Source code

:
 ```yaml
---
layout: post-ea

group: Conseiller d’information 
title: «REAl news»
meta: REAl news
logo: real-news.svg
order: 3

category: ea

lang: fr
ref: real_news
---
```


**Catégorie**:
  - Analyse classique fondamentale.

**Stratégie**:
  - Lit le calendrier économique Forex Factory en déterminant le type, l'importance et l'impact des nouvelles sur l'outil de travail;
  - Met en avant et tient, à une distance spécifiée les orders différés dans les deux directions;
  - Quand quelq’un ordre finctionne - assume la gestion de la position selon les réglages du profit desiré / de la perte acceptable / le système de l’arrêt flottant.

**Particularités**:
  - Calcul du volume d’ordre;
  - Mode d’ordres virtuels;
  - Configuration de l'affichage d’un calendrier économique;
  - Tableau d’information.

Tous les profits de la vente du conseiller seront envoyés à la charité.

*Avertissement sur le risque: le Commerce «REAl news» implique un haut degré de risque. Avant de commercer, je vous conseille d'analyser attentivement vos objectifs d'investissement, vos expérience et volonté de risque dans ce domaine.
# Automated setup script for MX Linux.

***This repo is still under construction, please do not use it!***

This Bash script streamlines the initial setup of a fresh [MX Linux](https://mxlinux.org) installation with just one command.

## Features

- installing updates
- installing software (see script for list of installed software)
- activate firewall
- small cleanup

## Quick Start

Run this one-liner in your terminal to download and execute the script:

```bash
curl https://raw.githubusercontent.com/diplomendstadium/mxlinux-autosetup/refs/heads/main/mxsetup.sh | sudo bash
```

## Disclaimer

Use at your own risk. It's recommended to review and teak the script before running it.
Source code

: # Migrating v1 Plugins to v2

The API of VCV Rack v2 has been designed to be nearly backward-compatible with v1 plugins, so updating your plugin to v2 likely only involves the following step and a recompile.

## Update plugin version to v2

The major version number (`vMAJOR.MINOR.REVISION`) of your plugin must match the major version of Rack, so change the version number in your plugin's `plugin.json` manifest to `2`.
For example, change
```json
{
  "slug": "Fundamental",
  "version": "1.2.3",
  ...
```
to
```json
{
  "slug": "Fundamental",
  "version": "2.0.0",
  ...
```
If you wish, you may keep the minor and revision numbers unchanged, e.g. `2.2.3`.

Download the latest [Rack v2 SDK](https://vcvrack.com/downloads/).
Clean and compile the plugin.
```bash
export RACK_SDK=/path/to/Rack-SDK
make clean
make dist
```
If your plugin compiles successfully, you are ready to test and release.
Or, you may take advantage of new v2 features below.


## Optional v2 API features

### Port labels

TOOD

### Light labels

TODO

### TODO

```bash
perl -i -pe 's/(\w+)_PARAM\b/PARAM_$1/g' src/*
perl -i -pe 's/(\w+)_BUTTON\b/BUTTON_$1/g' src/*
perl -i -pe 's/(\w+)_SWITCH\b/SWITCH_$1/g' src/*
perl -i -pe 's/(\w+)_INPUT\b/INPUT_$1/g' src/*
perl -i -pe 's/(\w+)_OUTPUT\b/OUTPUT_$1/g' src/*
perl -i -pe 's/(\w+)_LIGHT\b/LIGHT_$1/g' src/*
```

Your assignment:
Return all lines of the data in which the string "calendrier" appears.

Completed task:
  - Lit le calendrier économique Forex Factory en déterminant le type, l'importance et l'impact des nouvelles sur l'outil de travail;
  - Configuration de l'affichage d’un calendrier économique;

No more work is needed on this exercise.